Over the soon to be 28 season run of The Simpsons, there have been many celebrity guest appearances. Usually when a celebrity makes a cameo, they are either playing a comedic version of themselves, or are voicing an entirely new character. Along with numerous actors and musicians, The Simpsons have even managed to get important political figures, like Tony Blair, on the show (he was the Prime Minister of Britain at the time of his recording).
Some of the most recent celebrity appearances haven't exactly been up to snuff. The Lady Gaga episode, for example, was the lowest rated episode on IMDB at one point (a well deserved accolade). It seems that the poor quality of recent episodes is matched by the level of celebrities that have appeared, with people such as Cat Deeley, Jeff Ross, and Sammy Hagar having cameos in the last season.

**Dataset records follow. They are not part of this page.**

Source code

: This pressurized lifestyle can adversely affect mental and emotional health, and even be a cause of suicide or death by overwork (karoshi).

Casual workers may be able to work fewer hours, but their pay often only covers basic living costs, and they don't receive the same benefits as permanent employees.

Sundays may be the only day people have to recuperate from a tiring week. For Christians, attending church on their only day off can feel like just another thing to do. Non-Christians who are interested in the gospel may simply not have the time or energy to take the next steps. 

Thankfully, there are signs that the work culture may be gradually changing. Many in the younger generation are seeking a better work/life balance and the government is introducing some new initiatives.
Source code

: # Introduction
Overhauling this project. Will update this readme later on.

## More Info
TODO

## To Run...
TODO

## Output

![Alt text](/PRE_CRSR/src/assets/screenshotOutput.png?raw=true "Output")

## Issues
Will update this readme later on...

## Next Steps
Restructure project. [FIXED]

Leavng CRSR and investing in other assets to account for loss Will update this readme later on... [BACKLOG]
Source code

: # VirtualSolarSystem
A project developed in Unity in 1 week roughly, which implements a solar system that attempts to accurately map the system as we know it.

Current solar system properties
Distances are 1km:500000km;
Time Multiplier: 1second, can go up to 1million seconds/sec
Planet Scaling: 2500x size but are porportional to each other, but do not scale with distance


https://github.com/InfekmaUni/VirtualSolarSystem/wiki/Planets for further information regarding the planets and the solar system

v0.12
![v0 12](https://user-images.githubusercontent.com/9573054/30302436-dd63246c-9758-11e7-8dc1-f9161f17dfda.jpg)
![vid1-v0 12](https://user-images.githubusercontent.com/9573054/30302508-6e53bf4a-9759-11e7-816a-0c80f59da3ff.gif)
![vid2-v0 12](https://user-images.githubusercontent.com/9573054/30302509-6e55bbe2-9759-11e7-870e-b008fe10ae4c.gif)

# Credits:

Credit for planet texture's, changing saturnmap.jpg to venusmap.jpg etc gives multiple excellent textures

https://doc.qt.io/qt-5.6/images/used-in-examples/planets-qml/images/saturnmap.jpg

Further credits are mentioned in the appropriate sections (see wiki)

We aren't here today to talk about the ever-declining quality of the current episodes. Instead, we want to celebrate the good old days, and give props to the most memorable celebrity appearances from the classic era of The Simpsons. From the first Beatle to appear on the show, to the King of Pop himself, here are the 15 Best Celebrity Appearances On The Simpsons.
16 Ringo Starr
The first season of The Simpsons is not fondly remembered by fans, due to the low quality of the animation and the individual characters of the Simpson family still being developed. It wasn't until the second season that the show began to take form as one of the most beloved TV comedies of all time.
It took a few years for The Simpsons to earn enough acclaim and popularity to draw big stars. The biggest name actor on the show during the first season was Kelsey Grammer, who at the time was still only known as a cast member on Cheers (Frasier was still a few years away). This changed with the second season, as bigger names appeared on the show, such as Dustin Hoffman and Danny DeVito. One of the biggest celebrities to appear during this season was Ringo Starr.
In the episode "Brush With Greatness", it is revealed that Marge used to paint pictures of Ringo Starr when she was in her teens. She sent him one of the portraits in her youth, and he is shown finally receiving it in the present day. Not only did Starr play himself, but he allowed the use of his song "It Don't Come Easy" during a montage scene in the episode.
15 Tony Bennett
While the first season of The Simpsons did have a few celebrity voices, none of them appeared as themselves. This changed with the second season, and the first celebrity to appear as a Simpsonised version of themself was Tony Bennett. While other people appeared as themselves that season (like Ringo Starr), in terms of chronological episode broadcast order, Bennett was the very first.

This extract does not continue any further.